------ Records provided ------

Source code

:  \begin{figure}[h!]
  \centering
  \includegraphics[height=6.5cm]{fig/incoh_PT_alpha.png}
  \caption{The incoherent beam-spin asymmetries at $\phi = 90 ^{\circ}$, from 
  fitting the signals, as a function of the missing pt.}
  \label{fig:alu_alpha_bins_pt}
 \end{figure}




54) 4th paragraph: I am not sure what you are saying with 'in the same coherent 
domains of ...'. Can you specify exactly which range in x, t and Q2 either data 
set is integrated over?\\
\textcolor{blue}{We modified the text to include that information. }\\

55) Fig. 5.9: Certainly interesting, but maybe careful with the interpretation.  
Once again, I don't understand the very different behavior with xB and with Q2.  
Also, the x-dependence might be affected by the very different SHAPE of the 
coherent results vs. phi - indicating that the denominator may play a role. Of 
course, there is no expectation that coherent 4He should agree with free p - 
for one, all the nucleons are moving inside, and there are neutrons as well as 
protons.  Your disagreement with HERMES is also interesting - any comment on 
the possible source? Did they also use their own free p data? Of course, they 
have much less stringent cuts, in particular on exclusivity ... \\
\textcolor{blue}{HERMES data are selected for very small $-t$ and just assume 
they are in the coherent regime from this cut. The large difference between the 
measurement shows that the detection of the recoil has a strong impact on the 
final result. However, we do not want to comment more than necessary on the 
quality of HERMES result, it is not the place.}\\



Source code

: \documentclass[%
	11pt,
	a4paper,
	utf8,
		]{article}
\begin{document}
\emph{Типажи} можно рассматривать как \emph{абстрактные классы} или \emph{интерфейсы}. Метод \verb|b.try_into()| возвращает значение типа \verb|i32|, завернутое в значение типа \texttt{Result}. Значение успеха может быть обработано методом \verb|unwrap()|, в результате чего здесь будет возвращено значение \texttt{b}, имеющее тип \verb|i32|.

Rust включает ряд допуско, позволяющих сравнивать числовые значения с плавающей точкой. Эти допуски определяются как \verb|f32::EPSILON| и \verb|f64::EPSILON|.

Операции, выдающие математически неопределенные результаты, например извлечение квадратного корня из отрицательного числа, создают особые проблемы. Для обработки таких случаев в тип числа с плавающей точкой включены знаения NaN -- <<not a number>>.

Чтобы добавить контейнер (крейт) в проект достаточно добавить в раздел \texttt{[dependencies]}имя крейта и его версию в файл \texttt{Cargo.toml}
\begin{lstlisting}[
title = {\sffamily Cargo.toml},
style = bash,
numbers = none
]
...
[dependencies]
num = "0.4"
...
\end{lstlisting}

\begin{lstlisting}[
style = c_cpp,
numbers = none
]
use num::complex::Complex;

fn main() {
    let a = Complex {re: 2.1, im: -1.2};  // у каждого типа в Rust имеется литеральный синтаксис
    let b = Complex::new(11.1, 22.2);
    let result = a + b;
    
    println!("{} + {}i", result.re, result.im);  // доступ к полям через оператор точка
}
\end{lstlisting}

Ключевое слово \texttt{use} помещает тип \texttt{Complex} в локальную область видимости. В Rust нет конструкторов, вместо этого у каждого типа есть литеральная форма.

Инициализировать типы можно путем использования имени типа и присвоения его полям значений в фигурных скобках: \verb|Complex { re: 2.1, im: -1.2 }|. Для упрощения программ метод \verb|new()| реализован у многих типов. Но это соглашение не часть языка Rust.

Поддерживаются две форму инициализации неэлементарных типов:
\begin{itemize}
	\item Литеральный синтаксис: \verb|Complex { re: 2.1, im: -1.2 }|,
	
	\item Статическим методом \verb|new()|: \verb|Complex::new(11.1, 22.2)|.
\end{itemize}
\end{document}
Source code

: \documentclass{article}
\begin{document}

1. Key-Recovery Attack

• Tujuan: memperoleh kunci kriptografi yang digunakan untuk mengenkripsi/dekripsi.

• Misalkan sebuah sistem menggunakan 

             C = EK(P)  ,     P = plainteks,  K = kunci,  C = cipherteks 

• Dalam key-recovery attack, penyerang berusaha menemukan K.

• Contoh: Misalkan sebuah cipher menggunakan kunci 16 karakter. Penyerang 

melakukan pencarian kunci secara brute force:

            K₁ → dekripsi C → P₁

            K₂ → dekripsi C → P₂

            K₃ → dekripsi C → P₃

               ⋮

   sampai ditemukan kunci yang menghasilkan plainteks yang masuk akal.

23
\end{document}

------

Exercise goal
The expected output is the complete data, repeated exactly.

Answer box
Source code

:  \begin{figure}[h!]
  \centering
  \includegraphics[height=6.5cm]{fig/incoh_PT_alpha.png}
  \caption{The incoherent beam-spin asymmetries at $\phi = 90 ^{\circ}$, from 
  fitting the signals, as a function of the missing pt.}
  \label{fig:alu_alpha_bins_pt}
 \end{figure}




54) 4th paragraph: I am not sure what you are saying with 'in the same coherent 
domains of ...'. Can you specify exactly which range in x, t and Q2 either data 
set is integrated over?\\
\textcolor{blue}{We modified the text to include that information. }\\

55) Fig. 5.9: Certainly interesting, but maybe careful with the interpretation.  
Once again, I don't understand the very different behavior with xB and with Q2.  
Also, the x-dependence might be affected by the very different SHAPE of the 
coherent results vs. phi - indicating that the denominator may play a role. Of 
course, there is no expectation that coherent 4He should agree with free p - 
for one, all the nucleons are moving inside, and there are neutrons as well as 
protons.  Your disagreement with HERMES is also interesting - any comment on 
the possible source? Did they also use their own free p data? Of course, they 
have much less stringent cuts, in particular on exclusivity ... \\
\textcolor{blue}{HERMES data are selected for very small $-t$ and just assume 
they are in the coherent regime from this cut. The large difference between the 
measurement shows that the detection of the recoil has a strong impact on the 
final result. However, we do not want to comment more than necessary on the 
quality of HERMES result, it is not the place.}\\



Source code

: \documentclass[%
	11pt,
	a4paper,
	utf8,
		]{article}
\begin{document}
\emph{Типажи} можно рассматривать как \emph{абстрактные классы} или \emph{интерфейсы}. Метод \verb|b.try_into()| возвращает значение типа \verb|i32|, завернутое в значение типа \texttt{Result}. Значение успеха может быть обработано методом \verb|unwrap()|, в результате чего здесь будет возвращено значение \texttt{b}, имеющее тип \verb|i32|.

Rust включает ряд допуско, позволяющих сравнивать числовые значения с плавающей точкой. Эти допуски определяются как \verb|f32::EPSILON| и \verb|f64::EPSILON|.

Операции, выдающие математически неопределенные результаты, например извлечение квадратного корня из отрицательного числа, создают особые проблемы. Для обработки таких случаев в тип числа с плавающей точкой включены знаения NaN -- <<not a number>>.

Чтобы добавить контейнер (крейт) в проект достаточно добавить в раздел \texttt{[dependencies]}имя крейта и его версию в файл \texttt{Cargo.toml}
\begin{lstlisting}[
title = {\sffamily Cargo.toml},
style = bash,
numbers = none
]
...
[dependencies]
num = "0.4"
...
\end{lstlisting}

\begin{lstlisting}[
style = c_cpp,
numbers = none
]
use num::complex::Complex;

fn main() {
    let a = Complex {re: 2.1, im: -1.2};  // у каждого типа в Rust имеется литеральный синтаксис
    let b = Complex::new(11.1, 22.2);
    let result = a + b;
    
    println!("{} + {}i", result.re, result.im);  // доступ к полям через оператор точка
}
\end{lstlisting}

Ключевое слово \texttt{use} помещает тип \texttt{Complex} в локальную область видимости. В Rust нет конструкторов, вместо этого у каждого типа есть литеральная форма.

Инициализировать типы можно путем использования имени типа и присвоения его полям значений в фигурных скобках: \verb|Complex { re: 2.1, im: -1.2 }|. Для упрощения программ метод \verb|new()| реализован у многих типов. Но это соглашение не часть языка Rust.

Поддерживаются две форму инициализации неэлементарных типов:
\begin{itemize}
	\item Литеральный синтаксис: \verb|Complex { re: 2.1, im: -1.2 }|,
	
	\item Статическим методом \verb|new()|: \verb|Complex::new(11.1, 22.2)|.
\end{itemize}
\end{document}
Source code

: \documentclass{article}
\begin{document}

1. Key-Recovery Attack

• Tujuan: memperoleh kunci kriptografi yang digunakan untuk mengenkripsi/dekripsi.

• Misalkan sebuah sistem menggunakan 

             C = EK(P)  ,     P = plainteks,  K = kunci,  C = cipherteks 

• Dalam key-recovery attack, penyerang berusaha menemukan K.

• Contoh: Misalkan sebuah cipher menggunakan kunci 16 karakter. Penyerang 

melakukan pencarian kunci secara brute force:

            K₁ → dekripsi C → P₁

            K₂ → dekripsi C → P₂

            K₃ → dekripsi C → P₃

               ⋮

   sampai ditemukan kunci yang menghasilkan plainteks yang masuk akal.

23
\end{document}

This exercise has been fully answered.